One trivial algorithm to make worldwide multicast traffic available everywhere could be to send it... everywhere, despite someone wants it or not. As this does not seem quite optimized, several routing algorithms and forwarding techniques have been implemented.
DVMRP (Distance Vector Multicast Routing Protocol) is, perhaps, the one most multicast routers use now. It is a dense mode routing protocol, that is, it performs well in environments with high bandwidth and densely distributed members. However, in sparse mode scenarios, it suffers from scalability problems.
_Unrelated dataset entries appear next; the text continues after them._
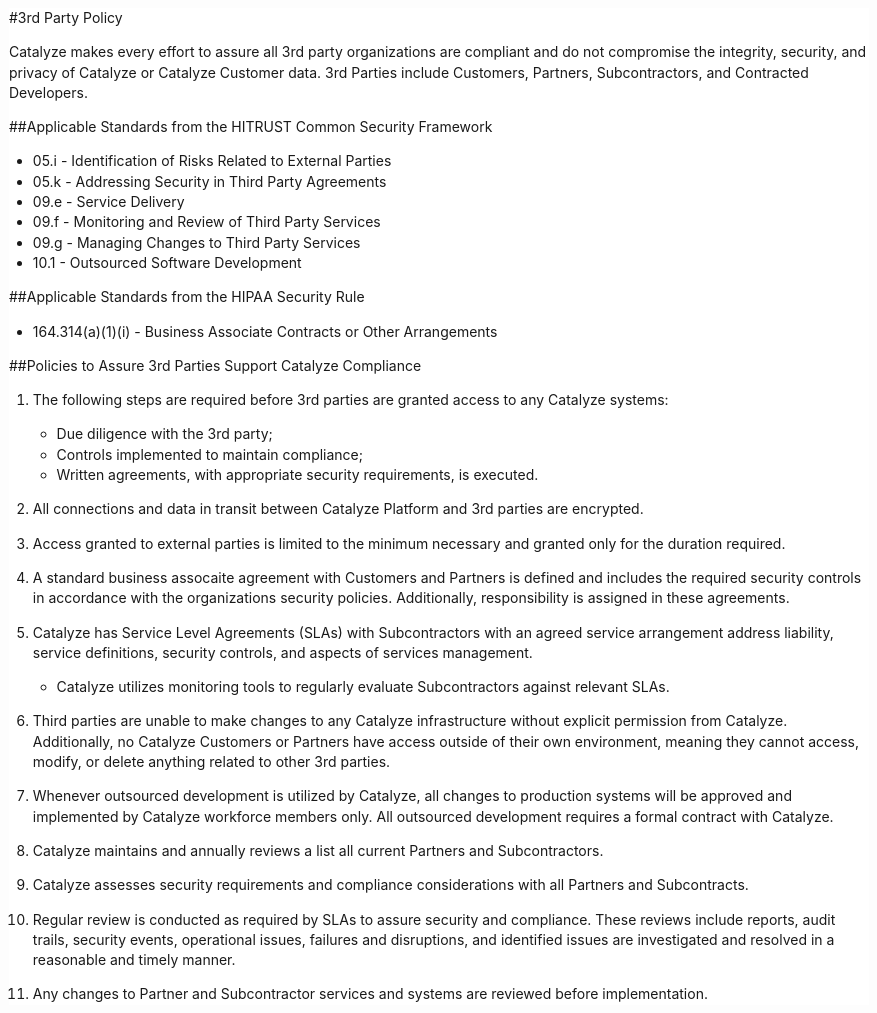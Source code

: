 #3rd Party Policy

Catalyze makes every effort to assure all 3rd party organizations are compliant and do not compromise the integrity, security, and privacy of Catalyze or Catalyze Customer data. 3rd Parties include Customers, Partners, Subcontractors, and Contracted Developers.

##Applicable Standards from the HITRUST Common Security Framework

*  05.i - Identification of Risks Related to External Parties
*  05.k - Addressing Security in Third Party Agreements
*  09.e - Service Delivery
*  09.f - Monitoring and Review of Third Party Services
*  09.g - Managing Changes to Third Party Services
*  10.1 - Outsourced Software Development

##Applicable Standards from the HIPAA Security Rule

* 164.314(a)(1)(i) - Business Associate Contracts or Other Arrangements

##Policies to Assure 3rd Parties Support Catalyze Compliance

1. The following steps are required before 3rd parties are granted access to any Catalyze systems:
	* Due diligence with the 3rd party;
	* Controls implemented to maintain compliance;
	* Written agreements, with appropriate security requirements, is executed.

2. All connections and data in transit between Catalyze Platform and 3rd parties are encrypted.

3. Access granted to external parties is limited to the minimum necessary and granted only for the duration required.

4. A standard business assocaite agreement with Customers and Partners is defined and includes the required security controls in accordance with the organizations security policies. Additionally, responsibility is assigned in these agreements.

5. Catalyze has Service Level Agreements (SLAs) with Subcontractors with an agreed service arrangement address liability, service definitions, security controls, and aspects of services management.
	* Catalyze utilizes monitoring tools to regularly evaluate Subcontractors against relevant SLAs.

7. Third parties are unable to make changes to any Catalyze infrastructure without explicit permission from Catalyze. Additionally, no Catalyze Customers or Partners have access outside of their own environment, meaning they cannot access, modify, or delete anything related to other 3rd parties. 

8. Whenever outsourced development is utilized by Catalyze, all changes to production systems will be approved and implemented by Catalyze workforce members only. All outsourced development requires a formal contract with Catalyze.

9. Catalyze maintains and annually reviews a list all current Partners and Subcontractors.

10. Catalyze assesses security requirements and compliance considerations with all Partners and Subcontracts.
 
11. Regular review is conducted as required by SLAs to assure security and compliance. These reviews include reports, audit trails, security events, operational issues, failures and disruptions, and identified issues are investigated and resolved in a reasonable and timely manner.

13. Any changes to Partner and Subcontractor services and systems are reviewed before implementation.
Together with DVMRP we can find other dense mode routing protocols, such as MOSPF (Multicast Extensions to OSPF -Open Shortest Path First-) and PIM-DM (Protocol-Independent Multicast Dense Mode).
To perform routing in sparse mode environments, we have PIM-SM (Protocol Independent Multicast Sparse Mode) and CBT (Core Based Trees).
OSPF version 2 is explained in RFC 1583, and MOSPF in RFC 1584. PIM-SM and CBT specifications can be found in RFC 2117 and 2201, respectively.
All this routing protocols use some type of multicast forwarding, such as flooding, Reverse Path Broadcasting (RPB), Truncated Reverse Path Broadcasting (TRPB), Reverse Path Multicasting (RPM) or Shared Trees.
It would be too long to explain them here and, as short descriptions for them are publicly available, I'll just recommend reading the draft-ietf-mboned-in.txt
text. You can find it in the same places RFCs are available, and it explains in some detail all the above techniques and policies.